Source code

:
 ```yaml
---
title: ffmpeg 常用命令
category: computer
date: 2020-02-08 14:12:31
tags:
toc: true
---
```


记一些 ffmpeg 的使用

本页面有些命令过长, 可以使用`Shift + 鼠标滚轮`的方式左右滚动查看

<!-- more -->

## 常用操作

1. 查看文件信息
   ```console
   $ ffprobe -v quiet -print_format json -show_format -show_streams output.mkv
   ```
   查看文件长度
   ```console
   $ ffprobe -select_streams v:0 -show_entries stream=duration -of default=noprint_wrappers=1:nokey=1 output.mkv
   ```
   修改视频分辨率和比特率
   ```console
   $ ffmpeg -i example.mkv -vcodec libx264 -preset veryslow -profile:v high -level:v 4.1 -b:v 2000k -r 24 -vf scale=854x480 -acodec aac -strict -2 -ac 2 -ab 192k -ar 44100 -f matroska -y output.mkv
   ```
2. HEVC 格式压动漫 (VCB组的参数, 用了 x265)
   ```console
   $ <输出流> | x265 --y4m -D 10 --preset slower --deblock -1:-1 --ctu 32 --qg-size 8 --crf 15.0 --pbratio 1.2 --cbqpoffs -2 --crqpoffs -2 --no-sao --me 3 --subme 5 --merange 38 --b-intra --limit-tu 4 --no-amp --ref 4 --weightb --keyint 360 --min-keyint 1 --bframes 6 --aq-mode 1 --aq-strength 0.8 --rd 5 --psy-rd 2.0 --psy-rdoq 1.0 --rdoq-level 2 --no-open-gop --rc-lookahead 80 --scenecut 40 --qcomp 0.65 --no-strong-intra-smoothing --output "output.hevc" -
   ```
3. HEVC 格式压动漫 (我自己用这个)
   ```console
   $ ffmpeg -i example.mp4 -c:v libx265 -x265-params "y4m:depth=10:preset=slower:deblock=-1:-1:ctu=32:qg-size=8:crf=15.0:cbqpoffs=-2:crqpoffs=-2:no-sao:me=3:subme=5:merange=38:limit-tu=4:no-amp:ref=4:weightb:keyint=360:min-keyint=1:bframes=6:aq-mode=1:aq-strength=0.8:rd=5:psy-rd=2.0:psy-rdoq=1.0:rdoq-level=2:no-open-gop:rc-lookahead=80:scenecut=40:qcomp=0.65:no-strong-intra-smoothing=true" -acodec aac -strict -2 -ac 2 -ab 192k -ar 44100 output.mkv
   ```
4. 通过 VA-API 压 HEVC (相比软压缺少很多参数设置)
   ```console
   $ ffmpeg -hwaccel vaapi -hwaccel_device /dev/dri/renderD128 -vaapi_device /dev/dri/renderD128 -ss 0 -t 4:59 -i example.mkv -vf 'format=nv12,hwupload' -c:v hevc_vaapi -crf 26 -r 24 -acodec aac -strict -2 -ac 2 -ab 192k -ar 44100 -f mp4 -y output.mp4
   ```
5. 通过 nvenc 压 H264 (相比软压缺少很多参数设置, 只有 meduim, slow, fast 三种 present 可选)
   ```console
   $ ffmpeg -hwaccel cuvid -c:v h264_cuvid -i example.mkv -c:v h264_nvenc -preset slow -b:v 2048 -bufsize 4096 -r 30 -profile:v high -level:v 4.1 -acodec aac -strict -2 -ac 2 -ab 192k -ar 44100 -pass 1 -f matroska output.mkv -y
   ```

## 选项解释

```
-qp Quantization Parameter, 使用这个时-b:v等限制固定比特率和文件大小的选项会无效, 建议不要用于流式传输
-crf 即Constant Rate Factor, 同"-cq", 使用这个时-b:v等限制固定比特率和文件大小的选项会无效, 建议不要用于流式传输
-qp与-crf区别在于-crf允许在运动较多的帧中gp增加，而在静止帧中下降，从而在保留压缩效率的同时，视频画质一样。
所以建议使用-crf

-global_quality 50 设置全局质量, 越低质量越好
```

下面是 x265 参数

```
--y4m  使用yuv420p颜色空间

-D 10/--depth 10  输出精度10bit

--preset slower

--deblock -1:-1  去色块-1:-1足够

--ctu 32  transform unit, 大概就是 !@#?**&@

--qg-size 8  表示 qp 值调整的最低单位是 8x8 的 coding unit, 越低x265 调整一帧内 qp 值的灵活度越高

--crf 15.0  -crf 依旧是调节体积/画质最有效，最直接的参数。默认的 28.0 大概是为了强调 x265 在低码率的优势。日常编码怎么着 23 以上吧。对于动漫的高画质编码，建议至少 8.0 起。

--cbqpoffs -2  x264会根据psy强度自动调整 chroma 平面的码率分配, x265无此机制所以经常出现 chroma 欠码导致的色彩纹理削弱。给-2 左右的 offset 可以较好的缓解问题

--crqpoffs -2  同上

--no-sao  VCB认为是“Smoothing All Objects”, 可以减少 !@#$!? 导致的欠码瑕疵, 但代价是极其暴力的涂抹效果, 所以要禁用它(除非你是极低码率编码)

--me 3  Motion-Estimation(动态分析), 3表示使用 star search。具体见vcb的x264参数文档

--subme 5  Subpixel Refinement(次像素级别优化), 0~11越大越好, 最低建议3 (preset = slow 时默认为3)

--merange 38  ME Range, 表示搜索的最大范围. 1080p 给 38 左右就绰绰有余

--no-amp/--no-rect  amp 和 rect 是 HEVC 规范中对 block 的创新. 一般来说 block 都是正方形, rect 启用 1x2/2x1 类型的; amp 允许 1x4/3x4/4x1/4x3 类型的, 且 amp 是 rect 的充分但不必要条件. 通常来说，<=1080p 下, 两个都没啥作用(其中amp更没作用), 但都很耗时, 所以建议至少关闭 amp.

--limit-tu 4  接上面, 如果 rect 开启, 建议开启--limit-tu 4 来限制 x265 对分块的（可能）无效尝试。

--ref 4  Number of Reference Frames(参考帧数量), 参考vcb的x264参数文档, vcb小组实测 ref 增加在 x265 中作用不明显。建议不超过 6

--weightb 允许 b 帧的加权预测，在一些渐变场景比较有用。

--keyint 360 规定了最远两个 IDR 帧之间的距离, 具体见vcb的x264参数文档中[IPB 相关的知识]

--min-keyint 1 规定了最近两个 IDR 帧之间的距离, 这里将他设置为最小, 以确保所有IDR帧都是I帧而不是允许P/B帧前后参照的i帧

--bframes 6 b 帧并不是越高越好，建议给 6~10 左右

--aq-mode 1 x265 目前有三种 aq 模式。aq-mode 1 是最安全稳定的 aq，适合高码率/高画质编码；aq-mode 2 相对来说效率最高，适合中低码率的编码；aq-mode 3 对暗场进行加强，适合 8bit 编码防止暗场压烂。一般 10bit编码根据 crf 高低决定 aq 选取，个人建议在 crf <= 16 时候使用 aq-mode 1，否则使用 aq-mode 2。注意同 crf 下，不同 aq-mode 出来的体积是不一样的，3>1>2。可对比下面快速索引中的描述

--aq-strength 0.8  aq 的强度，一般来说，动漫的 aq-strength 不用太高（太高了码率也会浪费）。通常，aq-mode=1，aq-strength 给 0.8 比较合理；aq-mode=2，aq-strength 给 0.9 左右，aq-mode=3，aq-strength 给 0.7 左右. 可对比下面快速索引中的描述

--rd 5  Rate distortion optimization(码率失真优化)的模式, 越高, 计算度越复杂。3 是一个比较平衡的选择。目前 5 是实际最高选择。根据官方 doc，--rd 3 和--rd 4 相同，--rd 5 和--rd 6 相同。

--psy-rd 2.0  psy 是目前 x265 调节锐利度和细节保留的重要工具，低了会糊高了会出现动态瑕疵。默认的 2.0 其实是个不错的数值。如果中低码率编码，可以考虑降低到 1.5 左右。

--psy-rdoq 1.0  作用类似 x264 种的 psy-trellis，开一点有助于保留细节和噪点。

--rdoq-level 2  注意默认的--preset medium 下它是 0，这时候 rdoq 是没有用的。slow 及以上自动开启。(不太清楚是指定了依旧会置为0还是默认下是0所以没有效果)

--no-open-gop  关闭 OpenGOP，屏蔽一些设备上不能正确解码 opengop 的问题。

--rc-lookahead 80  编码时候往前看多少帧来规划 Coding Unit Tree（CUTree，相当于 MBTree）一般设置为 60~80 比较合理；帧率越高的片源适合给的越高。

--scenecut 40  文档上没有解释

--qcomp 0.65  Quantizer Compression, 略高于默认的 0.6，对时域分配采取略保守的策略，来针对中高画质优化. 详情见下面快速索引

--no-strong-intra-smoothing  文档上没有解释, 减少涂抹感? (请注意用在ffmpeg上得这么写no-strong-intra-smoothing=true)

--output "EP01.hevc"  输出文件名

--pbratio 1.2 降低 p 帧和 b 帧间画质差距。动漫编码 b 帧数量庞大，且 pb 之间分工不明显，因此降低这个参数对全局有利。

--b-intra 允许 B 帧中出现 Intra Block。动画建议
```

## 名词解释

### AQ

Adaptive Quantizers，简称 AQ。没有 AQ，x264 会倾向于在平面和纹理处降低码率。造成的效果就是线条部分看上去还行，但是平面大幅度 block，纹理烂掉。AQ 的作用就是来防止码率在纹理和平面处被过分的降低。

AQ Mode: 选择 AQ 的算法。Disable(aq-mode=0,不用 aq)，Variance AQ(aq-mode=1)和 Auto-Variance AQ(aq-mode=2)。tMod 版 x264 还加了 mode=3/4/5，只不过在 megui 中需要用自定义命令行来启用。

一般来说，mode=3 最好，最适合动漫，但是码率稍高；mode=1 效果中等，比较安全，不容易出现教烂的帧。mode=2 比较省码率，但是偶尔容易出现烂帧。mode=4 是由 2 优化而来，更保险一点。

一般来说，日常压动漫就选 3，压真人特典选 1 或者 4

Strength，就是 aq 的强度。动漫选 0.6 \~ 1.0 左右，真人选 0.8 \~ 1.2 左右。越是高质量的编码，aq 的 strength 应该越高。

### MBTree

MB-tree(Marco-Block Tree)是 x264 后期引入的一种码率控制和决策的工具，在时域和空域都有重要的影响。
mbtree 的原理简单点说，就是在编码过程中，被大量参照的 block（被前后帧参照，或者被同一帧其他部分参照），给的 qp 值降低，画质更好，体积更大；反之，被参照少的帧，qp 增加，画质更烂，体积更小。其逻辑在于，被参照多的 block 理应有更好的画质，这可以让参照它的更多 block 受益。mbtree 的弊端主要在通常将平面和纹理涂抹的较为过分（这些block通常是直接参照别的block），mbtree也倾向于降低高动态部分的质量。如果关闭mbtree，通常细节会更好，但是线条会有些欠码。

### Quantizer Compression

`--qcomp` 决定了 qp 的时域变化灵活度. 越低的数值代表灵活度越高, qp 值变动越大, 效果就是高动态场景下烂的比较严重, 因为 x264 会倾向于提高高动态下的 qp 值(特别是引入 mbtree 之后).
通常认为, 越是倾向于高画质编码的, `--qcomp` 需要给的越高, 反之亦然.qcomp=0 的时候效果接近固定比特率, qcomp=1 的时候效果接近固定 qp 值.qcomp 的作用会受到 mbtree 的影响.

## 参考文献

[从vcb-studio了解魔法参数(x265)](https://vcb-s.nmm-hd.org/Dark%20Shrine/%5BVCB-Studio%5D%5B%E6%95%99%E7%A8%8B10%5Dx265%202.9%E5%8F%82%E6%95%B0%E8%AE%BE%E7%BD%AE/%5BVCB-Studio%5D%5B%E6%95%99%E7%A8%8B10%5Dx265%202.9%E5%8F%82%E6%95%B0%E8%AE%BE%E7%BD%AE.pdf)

◆ **Work to complete**: Check each line of the listing above for the string "帧之间的距离" and return those that contain it.

◆ **Finished task**:
--keyint 360 规定了最远两个 IDR 帧之间的距离, 具体见vcb的x264参数文档中[IPB 相关的知识]
--min-keyint 1 规定了最近两个 IDR 帧之间的距离, 这里将他设置为最小, 以确保所有IDR帧都是I帧而不是允许P/B帧前后参照的i帧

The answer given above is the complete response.